**Collected data:**
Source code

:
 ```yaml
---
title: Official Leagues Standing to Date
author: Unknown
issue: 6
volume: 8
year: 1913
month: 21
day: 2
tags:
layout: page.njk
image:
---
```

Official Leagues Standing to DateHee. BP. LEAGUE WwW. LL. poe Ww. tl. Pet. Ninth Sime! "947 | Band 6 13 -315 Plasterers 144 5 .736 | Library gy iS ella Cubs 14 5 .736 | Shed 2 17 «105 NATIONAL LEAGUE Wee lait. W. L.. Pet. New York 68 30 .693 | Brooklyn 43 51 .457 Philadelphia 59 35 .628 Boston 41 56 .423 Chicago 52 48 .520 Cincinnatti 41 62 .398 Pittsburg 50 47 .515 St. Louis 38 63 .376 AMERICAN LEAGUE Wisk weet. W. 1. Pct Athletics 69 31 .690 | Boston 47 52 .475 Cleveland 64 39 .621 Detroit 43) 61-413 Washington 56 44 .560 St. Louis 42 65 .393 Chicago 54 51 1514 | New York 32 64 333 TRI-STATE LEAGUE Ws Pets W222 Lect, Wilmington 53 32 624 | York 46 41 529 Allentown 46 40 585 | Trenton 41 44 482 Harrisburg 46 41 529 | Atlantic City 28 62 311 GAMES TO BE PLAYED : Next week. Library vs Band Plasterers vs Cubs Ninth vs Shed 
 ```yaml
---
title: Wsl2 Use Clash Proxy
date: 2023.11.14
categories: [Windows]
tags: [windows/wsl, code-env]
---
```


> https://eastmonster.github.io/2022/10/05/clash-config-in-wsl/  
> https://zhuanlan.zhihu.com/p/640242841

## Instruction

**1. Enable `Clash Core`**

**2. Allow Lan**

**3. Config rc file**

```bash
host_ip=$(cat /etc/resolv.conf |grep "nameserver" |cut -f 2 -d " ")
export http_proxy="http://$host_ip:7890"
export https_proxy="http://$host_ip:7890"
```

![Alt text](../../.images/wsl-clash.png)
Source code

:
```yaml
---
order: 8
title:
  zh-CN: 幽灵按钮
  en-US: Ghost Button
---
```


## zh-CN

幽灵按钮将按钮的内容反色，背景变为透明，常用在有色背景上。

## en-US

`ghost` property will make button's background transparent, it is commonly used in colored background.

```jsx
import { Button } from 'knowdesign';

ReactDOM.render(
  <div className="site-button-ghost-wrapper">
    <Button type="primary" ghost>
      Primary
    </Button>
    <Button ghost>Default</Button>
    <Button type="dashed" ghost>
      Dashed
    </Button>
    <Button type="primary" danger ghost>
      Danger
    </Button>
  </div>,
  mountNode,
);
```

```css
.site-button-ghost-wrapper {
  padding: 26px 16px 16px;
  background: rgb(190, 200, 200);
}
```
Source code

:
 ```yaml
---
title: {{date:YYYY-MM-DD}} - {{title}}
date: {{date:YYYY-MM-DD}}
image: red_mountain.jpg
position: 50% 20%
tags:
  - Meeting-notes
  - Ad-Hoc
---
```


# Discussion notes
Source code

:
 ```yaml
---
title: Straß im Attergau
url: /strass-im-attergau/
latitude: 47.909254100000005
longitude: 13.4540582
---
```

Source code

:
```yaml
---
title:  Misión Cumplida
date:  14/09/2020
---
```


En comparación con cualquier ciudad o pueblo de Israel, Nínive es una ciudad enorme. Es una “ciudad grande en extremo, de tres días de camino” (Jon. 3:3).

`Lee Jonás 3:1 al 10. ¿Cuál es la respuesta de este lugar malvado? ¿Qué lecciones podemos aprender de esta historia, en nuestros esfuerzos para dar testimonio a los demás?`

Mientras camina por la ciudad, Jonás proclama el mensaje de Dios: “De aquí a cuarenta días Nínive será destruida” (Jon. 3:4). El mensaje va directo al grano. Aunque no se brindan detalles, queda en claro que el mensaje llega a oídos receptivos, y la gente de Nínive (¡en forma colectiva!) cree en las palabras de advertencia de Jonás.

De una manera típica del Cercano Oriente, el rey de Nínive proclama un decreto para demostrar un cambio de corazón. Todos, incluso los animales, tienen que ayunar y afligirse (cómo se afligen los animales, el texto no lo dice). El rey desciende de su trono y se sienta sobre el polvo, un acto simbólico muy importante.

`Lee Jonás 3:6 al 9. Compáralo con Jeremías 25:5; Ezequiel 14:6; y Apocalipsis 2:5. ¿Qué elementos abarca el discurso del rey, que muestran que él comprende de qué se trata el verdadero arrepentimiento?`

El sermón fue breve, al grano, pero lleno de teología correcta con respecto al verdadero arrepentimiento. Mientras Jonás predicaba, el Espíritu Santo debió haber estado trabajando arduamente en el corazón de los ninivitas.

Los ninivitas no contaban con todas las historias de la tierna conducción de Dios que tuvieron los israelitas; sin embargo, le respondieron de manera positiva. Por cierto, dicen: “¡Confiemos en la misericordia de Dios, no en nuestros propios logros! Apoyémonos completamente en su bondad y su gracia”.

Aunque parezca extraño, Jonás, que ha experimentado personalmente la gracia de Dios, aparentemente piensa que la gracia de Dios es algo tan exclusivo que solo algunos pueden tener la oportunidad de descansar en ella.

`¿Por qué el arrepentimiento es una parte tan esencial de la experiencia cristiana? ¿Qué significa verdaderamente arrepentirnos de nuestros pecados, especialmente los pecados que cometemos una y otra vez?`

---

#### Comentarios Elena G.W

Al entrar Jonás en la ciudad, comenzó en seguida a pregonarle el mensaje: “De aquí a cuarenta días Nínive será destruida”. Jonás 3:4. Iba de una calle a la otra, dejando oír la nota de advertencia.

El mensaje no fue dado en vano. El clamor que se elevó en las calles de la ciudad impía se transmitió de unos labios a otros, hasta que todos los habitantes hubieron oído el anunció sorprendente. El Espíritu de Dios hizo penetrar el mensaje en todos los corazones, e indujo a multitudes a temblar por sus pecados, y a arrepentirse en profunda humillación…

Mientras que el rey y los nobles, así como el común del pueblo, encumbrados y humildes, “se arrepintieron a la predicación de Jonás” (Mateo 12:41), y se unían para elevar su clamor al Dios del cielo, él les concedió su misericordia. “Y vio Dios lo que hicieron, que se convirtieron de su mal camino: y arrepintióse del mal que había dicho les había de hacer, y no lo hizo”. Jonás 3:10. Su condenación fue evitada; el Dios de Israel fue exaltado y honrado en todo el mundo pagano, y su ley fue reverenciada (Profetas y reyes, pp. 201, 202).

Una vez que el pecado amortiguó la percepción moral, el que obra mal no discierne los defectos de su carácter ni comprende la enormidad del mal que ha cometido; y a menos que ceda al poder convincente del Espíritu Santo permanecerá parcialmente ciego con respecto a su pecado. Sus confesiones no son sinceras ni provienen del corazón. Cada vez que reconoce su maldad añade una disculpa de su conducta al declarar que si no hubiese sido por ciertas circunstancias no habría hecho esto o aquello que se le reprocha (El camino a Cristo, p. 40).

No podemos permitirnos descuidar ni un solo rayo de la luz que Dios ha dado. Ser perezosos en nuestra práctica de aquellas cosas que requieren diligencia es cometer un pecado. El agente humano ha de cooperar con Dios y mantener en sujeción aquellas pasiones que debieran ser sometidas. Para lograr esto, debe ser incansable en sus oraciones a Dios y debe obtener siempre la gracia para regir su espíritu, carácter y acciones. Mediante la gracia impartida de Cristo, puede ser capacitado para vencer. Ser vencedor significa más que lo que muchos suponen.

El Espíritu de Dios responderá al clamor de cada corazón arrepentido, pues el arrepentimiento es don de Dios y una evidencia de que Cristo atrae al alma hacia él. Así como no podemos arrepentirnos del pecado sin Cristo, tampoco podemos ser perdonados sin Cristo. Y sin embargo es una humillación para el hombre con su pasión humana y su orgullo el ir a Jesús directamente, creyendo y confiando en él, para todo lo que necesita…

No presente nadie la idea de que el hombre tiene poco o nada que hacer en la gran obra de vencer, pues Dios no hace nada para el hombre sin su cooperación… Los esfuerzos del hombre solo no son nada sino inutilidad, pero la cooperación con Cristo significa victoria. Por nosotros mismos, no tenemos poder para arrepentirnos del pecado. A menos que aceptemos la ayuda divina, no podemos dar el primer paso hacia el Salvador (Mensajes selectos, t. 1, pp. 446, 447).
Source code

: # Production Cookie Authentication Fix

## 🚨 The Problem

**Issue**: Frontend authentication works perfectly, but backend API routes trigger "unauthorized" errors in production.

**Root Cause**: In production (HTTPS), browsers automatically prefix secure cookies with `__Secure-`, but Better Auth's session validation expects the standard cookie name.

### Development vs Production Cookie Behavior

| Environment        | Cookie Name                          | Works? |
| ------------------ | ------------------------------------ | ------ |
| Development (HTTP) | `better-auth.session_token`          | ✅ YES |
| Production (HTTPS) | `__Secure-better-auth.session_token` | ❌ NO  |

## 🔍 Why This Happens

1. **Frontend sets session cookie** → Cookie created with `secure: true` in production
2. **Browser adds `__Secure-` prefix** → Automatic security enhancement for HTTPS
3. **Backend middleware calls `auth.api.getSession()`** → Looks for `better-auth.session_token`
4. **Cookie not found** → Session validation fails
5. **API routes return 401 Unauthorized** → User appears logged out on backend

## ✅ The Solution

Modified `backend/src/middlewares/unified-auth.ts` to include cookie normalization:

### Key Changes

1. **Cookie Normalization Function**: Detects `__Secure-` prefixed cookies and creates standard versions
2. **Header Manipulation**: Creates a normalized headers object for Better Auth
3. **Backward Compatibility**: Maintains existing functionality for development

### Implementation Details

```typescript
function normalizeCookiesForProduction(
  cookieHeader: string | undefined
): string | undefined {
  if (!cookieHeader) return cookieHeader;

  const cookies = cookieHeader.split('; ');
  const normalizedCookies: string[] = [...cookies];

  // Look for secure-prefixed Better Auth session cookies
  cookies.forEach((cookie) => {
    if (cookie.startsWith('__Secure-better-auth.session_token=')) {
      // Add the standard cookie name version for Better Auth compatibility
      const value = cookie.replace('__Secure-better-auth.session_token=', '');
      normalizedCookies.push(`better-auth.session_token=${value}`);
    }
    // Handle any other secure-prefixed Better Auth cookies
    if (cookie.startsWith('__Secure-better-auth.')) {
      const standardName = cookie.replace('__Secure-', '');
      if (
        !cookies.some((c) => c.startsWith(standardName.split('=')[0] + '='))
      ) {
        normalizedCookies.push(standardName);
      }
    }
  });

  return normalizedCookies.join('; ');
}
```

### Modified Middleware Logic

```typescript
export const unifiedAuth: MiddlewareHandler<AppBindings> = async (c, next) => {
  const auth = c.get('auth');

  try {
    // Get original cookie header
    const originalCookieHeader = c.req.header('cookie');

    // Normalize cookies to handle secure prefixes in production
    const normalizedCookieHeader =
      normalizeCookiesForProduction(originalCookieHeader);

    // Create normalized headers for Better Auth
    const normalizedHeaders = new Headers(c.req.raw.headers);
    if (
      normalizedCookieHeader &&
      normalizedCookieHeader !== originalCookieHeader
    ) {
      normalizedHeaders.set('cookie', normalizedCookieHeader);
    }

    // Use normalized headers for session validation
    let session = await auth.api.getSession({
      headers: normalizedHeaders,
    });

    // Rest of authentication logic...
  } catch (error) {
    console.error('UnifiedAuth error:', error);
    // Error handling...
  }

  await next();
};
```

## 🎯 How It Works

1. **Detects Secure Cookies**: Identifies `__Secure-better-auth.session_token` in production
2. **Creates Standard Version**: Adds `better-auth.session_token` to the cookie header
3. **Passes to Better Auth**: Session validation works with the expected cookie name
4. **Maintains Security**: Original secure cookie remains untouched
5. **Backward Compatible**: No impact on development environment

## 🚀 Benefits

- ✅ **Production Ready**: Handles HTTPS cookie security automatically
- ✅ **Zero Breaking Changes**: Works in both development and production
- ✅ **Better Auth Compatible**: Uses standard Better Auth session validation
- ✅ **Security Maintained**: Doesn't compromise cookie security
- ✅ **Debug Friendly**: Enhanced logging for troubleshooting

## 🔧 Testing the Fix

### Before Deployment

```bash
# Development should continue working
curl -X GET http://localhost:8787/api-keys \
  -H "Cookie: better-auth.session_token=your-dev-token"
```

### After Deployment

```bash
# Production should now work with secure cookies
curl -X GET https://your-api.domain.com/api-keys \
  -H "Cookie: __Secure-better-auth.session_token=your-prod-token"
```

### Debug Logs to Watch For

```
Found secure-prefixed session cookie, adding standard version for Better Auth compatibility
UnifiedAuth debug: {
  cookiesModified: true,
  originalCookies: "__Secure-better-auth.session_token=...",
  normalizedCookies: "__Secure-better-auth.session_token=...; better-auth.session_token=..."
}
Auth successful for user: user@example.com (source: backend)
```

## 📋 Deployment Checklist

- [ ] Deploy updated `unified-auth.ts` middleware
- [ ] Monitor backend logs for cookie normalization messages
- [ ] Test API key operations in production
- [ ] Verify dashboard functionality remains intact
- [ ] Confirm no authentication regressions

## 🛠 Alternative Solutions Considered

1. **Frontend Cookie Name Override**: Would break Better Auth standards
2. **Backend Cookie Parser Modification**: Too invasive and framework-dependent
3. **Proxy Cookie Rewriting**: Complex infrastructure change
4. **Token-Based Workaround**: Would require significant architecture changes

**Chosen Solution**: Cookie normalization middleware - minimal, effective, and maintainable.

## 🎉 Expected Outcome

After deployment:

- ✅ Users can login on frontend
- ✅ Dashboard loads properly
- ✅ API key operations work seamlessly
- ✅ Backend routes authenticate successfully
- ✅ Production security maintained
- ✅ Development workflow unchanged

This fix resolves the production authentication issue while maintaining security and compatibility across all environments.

**Work item:**
Transcribe, word for word, the data above from its first line through the line with "Official Leagues Standing to DateHee.", and include nothing else.

**Solution to this problem:**
Source code

:
 ```yaml
---
title: Official Leagues Standing to Date
author: Unknown
issue: 6
volume: 8
year: 1913
month: 21
day: 2
tags:
layout: page.njk
image:
---
```

Official Leagues Standing to DateHee. BP. LEAGUE WwW. LL. poe Ww. tl. Pet. Ninth Sime! "947 | Band 6 13 -315 Plasterers 144 5 .736 | Library gy iS ella Cubs 14 5 .736 | Shed 2 17 «105 NATIONAL LEAGUE Wee lait. W. L.. Pet. New York 68 30 .693 | Brooklyn 43 51 .457 Philadelphia 59 35 .628 Boston 41 56 .423 Chicago 52 48 .520 Cincinnatti 41 62 .398 Pittsburg 50 47 .515 St. Louis 38 63 .376 AMERICAN LEAGUE Wisk weet. W. 1. Pct Athletics 69 31 .690 | Boston 47 52 .475 Cleveland 64 39 .621 Detroit 43) 61-413 Washington 56 44 .560 St. Louis 42 65 .393 Chicago 54 51 1514 | New York 32 64 333 TRI-STATE LEAGUE Ws Pets W222 Lect, Wilmington 53 32 624 | York 46 41 529 Allentown 46 40 585 | Trenton 41 44 482 Harrisburg 46 41 529 | Atlantic City 28 62 311 GAMES TO BE PLAYED : Next week. Library vs Band Plasterers vs Cubs Ninth vs Shed 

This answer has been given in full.